* SUPPLIED MATERIAL:
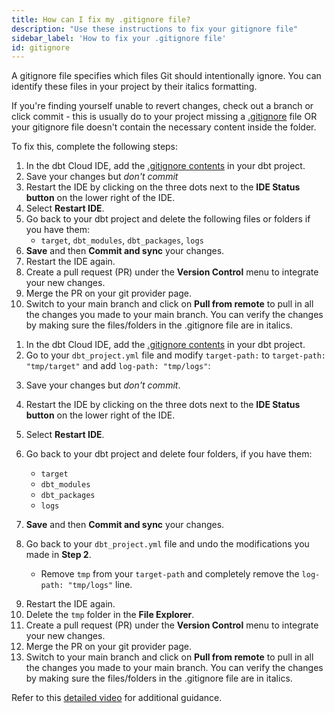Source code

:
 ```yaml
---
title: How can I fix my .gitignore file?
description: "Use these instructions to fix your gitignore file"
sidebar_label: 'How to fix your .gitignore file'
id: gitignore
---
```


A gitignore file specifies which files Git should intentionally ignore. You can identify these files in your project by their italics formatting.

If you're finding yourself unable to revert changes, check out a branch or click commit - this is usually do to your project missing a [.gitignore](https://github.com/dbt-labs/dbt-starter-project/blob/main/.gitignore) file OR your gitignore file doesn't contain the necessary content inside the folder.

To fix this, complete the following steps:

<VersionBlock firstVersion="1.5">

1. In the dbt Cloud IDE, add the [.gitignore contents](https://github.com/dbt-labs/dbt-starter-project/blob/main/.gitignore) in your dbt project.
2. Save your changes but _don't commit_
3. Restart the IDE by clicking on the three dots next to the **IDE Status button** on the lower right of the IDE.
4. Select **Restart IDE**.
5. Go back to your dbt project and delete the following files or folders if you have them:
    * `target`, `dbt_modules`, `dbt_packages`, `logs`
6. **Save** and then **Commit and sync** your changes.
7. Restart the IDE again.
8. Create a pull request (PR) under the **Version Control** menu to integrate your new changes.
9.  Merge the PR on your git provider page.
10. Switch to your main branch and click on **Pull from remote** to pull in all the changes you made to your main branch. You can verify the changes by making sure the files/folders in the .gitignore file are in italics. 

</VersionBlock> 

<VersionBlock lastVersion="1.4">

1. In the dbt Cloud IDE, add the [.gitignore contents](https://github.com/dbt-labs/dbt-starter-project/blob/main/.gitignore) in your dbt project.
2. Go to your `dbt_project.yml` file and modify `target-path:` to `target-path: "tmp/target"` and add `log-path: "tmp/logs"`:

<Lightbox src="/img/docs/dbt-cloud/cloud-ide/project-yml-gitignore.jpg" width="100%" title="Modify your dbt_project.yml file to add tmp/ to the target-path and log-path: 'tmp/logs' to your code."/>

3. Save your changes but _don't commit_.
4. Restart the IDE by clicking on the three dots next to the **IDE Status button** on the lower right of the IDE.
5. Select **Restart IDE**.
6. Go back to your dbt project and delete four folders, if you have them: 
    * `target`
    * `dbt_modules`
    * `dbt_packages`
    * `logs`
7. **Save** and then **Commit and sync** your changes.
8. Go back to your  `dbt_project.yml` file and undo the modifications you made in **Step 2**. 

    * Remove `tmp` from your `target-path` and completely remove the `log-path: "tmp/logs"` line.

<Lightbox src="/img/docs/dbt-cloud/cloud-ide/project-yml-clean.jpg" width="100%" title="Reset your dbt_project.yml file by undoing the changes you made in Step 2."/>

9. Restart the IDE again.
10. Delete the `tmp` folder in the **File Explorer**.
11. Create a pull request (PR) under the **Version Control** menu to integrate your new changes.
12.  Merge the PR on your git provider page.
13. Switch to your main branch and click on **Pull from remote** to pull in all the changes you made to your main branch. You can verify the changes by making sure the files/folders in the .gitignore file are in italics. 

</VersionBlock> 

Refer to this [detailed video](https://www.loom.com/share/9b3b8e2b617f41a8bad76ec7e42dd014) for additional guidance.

---

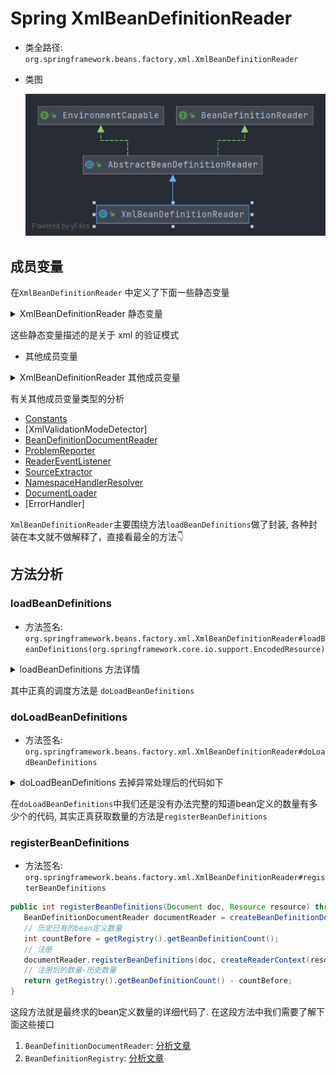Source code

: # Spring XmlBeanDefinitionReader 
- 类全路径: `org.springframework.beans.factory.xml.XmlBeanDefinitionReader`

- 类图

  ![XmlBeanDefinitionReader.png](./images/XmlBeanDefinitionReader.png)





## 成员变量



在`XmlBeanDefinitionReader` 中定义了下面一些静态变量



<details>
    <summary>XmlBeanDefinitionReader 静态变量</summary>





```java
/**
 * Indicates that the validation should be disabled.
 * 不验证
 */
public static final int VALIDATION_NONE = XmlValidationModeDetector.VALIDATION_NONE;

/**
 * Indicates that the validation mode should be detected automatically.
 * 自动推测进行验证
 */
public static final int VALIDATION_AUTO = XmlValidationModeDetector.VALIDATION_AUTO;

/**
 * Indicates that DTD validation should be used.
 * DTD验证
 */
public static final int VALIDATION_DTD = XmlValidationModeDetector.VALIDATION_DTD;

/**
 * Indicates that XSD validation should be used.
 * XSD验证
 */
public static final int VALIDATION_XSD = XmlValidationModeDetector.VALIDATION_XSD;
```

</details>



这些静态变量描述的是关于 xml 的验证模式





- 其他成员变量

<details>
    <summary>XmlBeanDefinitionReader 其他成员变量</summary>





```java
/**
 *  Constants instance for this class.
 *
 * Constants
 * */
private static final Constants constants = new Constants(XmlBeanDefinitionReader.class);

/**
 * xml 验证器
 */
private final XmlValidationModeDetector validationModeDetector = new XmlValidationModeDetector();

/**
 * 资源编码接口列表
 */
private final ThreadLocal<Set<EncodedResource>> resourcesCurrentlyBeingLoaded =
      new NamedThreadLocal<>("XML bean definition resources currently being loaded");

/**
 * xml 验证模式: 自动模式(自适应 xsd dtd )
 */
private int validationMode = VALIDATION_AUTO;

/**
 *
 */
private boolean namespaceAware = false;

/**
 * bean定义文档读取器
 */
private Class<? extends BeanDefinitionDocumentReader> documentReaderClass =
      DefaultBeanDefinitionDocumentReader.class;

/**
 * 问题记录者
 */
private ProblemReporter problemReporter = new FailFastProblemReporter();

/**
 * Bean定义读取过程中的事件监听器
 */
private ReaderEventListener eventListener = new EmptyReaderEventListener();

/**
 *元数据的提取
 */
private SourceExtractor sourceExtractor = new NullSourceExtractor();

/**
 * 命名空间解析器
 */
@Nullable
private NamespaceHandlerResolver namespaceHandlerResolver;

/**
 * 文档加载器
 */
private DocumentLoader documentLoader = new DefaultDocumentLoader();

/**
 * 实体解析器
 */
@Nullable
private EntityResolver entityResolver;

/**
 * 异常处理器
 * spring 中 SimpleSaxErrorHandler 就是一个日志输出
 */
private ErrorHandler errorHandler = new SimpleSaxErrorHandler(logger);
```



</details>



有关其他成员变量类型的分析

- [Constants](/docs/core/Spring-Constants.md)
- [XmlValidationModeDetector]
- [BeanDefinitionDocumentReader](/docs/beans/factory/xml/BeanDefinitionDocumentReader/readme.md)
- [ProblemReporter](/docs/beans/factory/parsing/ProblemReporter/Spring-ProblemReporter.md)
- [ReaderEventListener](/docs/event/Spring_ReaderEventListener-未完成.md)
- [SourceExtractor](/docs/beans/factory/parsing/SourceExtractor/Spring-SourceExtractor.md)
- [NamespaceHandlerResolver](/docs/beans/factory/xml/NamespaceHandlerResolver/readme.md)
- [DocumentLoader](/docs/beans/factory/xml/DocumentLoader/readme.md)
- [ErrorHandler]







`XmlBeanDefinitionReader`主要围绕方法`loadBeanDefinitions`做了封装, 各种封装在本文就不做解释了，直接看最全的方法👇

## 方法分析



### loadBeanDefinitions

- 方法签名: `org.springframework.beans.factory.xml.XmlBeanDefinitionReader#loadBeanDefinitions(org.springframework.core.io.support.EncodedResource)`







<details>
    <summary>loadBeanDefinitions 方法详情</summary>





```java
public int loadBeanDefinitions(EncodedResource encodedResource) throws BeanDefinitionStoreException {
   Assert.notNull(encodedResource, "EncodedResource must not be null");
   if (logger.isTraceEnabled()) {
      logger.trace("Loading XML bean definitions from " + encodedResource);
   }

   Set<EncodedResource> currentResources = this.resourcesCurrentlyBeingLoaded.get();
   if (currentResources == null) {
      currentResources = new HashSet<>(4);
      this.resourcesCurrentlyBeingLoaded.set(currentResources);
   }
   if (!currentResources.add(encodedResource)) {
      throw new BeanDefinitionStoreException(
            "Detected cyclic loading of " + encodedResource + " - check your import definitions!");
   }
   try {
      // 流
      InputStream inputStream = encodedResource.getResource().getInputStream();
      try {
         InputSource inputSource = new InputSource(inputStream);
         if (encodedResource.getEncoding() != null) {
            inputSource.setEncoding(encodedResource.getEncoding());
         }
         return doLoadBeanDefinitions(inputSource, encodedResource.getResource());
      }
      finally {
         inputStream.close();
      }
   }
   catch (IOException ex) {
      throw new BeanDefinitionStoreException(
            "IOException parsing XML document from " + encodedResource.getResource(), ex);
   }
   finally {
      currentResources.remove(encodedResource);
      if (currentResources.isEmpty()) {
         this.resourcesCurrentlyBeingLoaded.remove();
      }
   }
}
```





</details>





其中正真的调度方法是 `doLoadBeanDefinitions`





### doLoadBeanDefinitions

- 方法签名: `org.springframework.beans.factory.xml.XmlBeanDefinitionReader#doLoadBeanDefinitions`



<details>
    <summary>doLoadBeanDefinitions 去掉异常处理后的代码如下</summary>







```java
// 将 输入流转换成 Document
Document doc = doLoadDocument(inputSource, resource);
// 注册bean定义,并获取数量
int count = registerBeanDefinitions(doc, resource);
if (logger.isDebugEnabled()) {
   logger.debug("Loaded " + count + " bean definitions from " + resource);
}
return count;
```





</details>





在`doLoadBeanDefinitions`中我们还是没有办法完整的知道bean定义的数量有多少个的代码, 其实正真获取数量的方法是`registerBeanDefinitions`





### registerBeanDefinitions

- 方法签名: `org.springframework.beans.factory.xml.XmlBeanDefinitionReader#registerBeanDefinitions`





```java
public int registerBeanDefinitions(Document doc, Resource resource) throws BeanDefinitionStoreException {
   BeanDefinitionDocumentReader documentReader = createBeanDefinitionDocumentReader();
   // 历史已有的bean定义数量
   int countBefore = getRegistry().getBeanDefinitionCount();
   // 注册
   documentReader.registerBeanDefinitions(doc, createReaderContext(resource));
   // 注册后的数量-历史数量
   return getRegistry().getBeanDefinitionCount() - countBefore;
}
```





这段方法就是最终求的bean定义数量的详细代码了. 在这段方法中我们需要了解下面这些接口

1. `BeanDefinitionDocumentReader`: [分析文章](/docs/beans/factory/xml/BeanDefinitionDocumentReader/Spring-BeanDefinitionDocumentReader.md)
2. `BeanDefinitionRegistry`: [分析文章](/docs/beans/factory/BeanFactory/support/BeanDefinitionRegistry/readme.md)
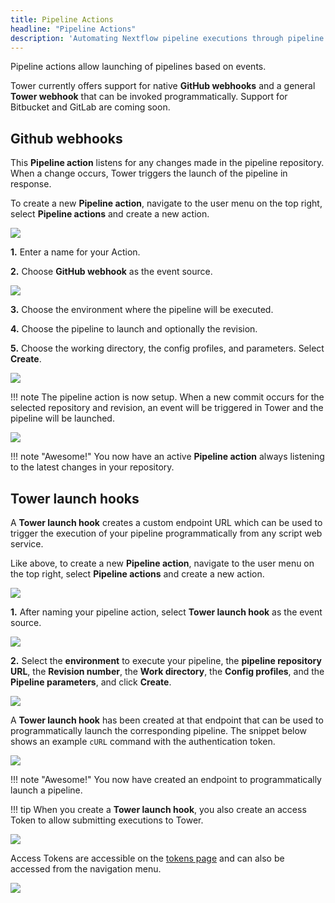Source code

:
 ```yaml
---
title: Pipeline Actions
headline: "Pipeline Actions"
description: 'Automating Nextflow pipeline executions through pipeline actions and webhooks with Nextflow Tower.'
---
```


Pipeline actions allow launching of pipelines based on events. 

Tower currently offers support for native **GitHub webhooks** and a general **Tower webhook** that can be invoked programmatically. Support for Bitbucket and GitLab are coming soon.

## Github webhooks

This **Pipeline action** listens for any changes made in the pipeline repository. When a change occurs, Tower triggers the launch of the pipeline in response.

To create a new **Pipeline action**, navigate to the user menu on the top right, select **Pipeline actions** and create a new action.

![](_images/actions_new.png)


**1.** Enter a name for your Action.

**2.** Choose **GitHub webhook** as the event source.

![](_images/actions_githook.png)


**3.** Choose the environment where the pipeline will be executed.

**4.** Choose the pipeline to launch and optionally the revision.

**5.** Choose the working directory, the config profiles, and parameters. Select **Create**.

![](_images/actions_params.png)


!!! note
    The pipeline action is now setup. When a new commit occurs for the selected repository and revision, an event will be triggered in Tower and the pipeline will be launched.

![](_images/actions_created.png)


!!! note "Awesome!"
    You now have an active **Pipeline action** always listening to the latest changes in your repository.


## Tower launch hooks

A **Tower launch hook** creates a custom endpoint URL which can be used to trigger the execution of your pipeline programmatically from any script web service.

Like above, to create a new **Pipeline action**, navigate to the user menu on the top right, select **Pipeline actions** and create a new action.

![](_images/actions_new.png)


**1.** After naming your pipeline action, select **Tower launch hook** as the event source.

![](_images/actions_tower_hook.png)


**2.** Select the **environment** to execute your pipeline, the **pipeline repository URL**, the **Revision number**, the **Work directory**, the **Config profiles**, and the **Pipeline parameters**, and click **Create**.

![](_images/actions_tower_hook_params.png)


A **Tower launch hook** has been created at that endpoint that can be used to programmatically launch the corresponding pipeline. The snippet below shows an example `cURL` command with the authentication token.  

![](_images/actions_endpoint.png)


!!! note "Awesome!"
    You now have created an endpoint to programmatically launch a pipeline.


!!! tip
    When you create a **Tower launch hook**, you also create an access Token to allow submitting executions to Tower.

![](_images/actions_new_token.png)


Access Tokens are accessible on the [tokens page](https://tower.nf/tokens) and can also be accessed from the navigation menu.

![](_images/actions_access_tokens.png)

...

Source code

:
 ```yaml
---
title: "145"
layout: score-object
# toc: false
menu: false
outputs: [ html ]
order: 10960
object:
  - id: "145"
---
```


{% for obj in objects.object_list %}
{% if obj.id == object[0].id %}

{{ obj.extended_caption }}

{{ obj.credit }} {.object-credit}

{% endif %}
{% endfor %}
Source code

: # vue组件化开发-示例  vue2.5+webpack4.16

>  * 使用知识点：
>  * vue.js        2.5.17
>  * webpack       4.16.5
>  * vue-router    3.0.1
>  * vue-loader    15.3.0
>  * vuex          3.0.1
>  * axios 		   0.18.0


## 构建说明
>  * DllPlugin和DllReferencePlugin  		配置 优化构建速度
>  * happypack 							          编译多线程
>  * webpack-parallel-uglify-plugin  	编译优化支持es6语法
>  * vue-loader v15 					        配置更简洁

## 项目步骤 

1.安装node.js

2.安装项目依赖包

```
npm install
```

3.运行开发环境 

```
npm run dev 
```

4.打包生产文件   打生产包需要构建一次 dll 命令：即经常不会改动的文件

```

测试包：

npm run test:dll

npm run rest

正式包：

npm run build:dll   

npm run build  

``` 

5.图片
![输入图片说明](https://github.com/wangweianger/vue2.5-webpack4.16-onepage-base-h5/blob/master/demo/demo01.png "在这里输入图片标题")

* WHAT IS EXPECTED: Determine the count of lines in the data that contain the string "springframework", and reply with that count alone.

* THE ANSWER: 4